◆ Extracted entries:
[Start of section]
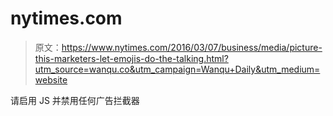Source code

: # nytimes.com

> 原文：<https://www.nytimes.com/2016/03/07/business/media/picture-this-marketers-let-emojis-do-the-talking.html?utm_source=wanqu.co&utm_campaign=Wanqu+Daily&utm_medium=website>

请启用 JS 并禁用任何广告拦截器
[End of section]
[Start of section]
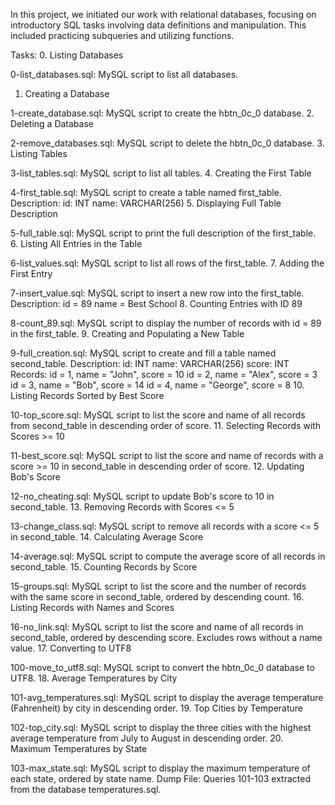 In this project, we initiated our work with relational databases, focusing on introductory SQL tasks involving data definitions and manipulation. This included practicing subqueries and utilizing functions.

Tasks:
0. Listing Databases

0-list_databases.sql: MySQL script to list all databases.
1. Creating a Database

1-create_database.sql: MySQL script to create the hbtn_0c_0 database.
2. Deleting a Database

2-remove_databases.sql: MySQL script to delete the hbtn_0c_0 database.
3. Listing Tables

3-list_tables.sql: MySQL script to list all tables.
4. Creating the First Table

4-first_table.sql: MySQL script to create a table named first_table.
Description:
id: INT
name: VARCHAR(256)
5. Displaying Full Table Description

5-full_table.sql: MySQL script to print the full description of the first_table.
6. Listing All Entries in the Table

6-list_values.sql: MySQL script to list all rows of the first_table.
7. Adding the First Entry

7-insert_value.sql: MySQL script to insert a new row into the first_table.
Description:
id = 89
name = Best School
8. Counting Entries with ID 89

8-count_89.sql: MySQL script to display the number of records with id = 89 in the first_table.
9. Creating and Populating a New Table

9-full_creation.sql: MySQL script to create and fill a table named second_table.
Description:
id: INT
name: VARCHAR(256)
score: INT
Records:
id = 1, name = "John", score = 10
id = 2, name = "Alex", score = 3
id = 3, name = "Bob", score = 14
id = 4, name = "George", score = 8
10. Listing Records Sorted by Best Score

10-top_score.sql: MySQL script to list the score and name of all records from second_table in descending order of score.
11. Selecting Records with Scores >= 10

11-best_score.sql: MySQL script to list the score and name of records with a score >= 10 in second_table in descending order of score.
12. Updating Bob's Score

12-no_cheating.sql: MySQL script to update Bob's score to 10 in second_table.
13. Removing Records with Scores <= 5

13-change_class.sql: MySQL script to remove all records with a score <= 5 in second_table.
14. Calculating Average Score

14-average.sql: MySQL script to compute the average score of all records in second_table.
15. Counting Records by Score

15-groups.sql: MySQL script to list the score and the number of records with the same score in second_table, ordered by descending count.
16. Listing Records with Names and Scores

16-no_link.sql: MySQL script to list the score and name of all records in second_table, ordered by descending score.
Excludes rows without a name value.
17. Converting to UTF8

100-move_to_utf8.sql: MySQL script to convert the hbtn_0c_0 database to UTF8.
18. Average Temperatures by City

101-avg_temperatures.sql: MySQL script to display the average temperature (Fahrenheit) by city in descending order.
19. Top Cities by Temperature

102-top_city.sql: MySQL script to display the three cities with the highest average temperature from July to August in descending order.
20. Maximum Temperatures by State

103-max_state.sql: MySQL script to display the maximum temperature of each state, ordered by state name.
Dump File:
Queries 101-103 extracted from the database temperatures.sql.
[End of section]
◆ Exercise details: Search each line of the entries for the string "named", then say how many lines have it. Reply with the number only.

◆ Worked solution: 2